Dataset items:
--- START ---

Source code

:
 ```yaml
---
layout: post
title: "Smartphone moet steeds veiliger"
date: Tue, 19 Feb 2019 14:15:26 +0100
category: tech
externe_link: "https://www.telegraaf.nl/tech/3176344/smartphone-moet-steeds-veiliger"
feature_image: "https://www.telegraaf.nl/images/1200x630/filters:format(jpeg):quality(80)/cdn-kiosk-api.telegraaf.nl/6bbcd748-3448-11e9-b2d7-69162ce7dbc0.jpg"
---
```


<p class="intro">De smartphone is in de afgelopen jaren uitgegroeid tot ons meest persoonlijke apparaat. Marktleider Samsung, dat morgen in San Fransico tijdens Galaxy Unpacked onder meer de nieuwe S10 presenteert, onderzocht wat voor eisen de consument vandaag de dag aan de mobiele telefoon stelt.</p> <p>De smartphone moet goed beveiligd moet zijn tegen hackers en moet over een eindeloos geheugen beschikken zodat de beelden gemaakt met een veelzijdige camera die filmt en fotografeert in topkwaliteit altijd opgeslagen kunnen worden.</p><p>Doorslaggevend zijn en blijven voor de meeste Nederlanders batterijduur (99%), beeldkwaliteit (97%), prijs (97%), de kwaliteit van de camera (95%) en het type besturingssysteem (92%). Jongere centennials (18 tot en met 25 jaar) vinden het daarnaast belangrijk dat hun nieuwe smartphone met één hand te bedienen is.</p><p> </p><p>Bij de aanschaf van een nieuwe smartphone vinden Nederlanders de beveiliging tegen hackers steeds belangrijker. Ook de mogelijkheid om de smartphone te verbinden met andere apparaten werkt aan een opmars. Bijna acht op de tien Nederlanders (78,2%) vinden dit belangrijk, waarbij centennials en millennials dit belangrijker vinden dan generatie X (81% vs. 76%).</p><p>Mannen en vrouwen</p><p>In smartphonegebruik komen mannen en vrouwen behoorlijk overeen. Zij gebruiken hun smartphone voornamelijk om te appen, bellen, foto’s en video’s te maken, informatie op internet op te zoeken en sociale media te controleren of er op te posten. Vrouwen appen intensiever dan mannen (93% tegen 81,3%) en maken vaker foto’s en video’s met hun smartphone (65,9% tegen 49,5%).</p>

--- END ---

Match on "tech" and copy out every line of the entries that contains it.

category: tech
externe_link: "https://www.telegraaf.nl/tech/3176344/smartphone-moet-steeds-veiliger"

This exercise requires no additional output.